= TASK =
Report each line of the entries below that has the word "documentclass" in it.

= TASK INPUT =
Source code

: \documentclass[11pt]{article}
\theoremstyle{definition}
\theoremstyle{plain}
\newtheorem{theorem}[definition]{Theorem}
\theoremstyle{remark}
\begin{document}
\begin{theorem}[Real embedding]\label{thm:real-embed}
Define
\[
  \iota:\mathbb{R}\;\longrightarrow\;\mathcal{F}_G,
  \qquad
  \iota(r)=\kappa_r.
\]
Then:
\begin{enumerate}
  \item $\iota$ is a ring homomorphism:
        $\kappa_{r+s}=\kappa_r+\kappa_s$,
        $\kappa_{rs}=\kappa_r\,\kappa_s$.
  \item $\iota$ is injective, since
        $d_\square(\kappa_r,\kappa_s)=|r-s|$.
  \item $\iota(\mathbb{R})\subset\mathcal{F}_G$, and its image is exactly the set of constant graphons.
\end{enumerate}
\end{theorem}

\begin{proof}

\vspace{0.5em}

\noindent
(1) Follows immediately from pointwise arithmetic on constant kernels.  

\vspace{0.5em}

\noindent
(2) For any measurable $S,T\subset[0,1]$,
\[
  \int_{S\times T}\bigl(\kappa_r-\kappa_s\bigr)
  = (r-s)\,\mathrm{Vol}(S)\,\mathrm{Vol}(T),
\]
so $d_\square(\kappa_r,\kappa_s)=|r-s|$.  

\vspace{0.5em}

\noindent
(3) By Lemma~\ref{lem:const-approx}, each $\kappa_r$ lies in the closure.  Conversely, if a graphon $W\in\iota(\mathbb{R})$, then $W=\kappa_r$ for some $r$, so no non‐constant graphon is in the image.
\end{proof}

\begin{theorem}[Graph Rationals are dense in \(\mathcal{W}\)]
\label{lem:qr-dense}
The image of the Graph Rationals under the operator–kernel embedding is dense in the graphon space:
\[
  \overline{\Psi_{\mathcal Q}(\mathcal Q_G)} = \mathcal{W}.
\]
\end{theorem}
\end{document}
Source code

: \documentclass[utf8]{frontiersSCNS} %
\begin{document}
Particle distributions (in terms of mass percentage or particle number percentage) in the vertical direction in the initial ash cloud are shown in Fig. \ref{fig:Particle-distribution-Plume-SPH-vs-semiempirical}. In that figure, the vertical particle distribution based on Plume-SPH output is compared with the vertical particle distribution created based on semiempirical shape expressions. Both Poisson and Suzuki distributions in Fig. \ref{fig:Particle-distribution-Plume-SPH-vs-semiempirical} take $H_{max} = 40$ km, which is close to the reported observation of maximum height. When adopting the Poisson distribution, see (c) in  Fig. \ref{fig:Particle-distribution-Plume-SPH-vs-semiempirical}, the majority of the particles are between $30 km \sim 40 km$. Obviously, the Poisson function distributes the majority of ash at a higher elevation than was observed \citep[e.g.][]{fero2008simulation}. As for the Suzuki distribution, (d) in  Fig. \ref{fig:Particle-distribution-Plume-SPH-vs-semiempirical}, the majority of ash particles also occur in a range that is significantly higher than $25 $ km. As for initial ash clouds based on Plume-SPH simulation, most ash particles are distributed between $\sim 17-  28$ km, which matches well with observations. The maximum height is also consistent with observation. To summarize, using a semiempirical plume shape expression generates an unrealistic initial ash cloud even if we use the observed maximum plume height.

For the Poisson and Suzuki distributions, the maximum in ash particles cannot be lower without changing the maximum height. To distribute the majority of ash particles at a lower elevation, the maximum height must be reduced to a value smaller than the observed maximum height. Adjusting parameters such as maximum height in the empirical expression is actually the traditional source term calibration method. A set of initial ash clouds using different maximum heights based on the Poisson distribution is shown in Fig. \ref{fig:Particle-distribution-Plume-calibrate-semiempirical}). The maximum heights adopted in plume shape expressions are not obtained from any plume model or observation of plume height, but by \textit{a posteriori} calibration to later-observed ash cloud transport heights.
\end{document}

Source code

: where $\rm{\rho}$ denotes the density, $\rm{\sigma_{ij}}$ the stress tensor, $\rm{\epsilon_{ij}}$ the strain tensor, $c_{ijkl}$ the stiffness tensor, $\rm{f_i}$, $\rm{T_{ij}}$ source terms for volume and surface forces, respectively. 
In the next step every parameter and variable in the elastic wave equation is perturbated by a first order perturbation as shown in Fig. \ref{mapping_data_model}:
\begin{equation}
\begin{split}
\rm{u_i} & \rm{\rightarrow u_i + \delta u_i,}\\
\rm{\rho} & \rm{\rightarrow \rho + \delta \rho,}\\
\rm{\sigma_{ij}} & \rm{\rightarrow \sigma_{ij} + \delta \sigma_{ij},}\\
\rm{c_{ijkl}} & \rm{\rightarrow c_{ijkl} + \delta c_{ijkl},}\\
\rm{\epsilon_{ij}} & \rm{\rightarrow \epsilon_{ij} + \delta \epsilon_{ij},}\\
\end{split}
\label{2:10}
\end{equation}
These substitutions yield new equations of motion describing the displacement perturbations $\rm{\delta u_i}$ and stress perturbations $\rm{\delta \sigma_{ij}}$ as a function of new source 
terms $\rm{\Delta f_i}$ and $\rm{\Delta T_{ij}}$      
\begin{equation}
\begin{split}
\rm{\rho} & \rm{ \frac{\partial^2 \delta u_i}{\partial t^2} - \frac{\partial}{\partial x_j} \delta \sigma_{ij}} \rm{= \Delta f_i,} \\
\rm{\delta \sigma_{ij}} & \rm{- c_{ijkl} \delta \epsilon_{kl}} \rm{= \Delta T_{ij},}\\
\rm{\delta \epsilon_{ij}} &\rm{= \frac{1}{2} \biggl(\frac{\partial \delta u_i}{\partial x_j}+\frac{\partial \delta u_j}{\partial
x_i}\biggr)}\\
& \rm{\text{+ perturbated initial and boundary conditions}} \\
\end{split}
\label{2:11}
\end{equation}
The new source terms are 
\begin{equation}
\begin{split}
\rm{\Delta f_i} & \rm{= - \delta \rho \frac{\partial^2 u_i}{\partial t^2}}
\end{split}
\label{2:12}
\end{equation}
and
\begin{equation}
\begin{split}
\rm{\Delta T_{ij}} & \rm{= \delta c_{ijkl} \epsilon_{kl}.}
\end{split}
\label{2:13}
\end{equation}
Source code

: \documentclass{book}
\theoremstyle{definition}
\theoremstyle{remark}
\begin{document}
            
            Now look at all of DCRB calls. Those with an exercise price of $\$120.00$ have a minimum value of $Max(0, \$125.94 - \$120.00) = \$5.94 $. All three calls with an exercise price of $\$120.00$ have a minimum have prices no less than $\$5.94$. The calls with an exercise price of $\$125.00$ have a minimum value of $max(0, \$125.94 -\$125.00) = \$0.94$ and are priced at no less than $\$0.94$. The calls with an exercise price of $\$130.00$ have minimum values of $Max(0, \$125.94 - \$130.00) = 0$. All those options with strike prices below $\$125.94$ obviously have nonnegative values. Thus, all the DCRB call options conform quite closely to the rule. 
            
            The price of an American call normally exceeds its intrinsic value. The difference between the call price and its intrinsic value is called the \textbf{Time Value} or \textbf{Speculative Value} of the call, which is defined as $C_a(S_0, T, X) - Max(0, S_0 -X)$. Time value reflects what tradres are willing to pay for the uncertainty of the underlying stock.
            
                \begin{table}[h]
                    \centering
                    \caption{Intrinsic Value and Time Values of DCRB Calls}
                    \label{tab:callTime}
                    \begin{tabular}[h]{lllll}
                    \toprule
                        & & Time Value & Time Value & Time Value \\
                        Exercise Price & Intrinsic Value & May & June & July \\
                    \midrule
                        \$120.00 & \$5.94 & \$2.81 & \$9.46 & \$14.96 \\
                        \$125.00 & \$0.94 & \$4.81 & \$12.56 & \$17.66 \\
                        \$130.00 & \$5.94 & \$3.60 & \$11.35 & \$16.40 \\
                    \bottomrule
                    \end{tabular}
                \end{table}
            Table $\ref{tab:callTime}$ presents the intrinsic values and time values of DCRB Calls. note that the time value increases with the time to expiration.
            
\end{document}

= SOLUTION FOR THIS EXERCISE =
: \documentclass[11pt]{article}
: \documentclass[utf8]{frontiersSCNS} %
: \documentclass{book}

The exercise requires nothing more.